Question

The smallest number $x$ such that $4456 + x$ is divisible by 7 is

• A. 3
• B. 4
• C. 2
• D. 5

Hint:

Smallest addition = Divisor − Remainder.

Answer 1

The Correct Option is A

To find the smallest number \(x\) such that \(4456 + x\) is divisible by \(7\), we follow the steps below:

1. First, determine the remainder when \(4456\) is divided by \(7\). This can be done through direct division.

Divide \(4456\) by \(7\).

Calculation

4456 ÷ 7 = 636

Remainder: 4

1. Since the remainder is \(4\), the expression \(4456\) can be expressed as:

\(4456 = 7 \times 636 + 4\)

1. We want \(4456 + x\) to be divisible by \(7\).

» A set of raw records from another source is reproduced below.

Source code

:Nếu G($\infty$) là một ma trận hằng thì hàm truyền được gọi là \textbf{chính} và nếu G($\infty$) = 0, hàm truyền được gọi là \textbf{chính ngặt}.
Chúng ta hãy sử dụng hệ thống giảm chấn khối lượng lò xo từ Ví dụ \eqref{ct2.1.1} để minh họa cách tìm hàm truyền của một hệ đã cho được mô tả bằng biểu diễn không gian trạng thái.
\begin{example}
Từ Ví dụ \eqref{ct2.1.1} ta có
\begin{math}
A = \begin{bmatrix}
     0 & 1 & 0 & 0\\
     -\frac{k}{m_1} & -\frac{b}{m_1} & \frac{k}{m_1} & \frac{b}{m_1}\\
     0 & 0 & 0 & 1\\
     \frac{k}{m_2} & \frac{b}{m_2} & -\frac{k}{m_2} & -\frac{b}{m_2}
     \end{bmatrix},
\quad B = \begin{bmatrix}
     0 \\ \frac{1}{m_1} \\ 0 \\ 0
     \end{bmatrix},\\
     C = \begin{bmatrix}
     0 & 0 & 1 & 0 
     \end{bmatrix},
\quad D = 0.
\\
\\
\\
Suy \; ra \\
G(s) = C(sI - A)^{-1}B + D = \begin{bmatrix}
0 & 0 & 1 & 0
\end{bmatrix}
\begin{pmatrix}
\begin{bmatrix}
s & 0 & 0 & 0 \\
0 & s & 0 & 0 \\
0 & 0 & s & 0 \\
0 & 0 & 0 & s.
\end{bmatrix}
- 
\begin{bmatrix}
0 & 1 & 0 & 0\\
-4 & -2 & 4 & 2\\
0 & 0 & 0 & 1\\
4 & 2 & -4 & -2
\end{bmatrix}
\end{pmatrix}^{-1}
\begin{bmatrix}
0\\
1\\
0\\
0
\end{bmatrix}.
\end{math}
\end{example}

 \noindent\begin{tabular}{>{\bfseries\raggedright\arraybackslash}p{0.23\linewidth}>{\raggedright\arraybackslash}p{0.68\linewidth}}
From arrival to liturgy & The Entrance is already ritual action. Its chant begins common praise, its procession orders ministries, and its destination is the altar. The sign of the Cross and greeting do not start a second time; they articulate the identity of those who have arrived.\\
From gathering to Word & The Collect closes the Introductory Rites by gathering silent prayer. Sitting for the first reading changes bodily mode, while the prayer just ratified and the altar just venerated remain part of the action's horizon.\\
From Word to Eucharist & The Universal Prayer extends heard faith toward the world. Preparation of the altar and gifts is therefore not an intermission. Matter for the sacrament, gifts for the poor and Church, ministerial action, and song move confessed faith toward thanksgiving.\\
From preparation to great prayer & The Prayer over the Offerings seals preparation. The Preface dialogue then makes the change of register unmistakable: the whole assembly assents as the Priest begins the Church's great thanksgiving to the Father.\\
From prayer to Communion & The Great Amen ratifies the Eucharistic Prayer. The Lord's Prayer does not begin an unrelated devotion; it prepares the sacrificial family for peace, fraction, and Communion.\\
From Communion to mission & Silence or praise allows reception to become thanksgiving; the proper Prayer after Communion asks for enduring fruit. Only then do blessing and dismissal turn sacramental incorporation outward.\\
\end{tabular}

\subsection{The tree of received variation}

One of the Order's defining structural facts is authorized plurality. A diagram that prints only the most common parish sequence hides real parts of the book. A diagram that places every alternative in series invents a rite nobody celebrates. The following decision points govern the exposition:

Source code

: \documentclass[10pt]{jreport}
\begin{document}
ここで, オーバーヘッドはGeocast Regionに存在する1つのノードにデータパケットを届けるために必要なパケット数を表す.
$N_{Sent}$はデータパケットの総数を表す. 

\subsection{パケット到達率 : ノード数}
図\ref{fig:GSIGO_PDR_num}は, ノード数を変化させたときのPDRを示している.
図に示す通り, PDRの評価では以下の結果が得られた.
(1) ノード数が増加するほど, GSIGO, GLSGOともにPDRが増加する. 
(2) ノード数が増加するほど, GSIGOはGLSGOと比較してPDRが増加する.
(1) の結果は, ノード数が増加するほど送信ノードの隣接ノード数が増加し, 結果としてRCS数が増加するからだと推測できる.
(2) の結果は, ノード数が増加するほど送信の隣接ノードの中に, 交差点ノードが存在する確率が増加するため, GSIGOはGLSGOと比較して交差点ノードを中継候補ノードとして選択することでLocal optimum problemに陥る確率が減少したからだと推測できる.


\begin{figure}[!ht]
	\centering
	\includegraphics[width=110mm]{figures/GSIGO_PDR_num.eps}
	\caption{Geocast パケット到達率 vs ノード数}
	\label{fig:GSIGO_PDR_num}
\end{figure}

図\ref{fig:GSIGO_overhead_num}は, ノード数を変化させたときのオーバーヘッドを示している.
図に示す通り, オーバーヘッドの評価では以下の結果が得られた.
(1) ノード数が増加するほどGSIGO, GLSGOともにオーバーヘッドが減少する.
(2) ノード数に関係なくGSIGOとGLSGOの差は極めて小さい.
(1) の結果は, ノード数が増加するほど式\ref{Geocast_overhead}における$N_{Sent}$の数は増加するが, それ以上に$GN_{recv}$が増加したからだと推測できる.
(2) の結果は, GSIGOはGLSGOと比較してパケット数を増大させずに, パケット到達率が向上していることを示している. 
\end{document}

Therefore,

\(4456 + x \equiv 0 \pmod{7}\)

Substituting the remainder, this becomes:

\(4 + x \equiv 0 \pmod{7}\)

1. To find \(x\), solve the equation:

\(x \equiv -4 \equiv 3 \pmod{7}\)

The smallest non-negative integer solution for \(x\) is \(3\).

Hence, the smallest number \(x\) such that \(4456 + x\) is divisible by \(7\) is 3.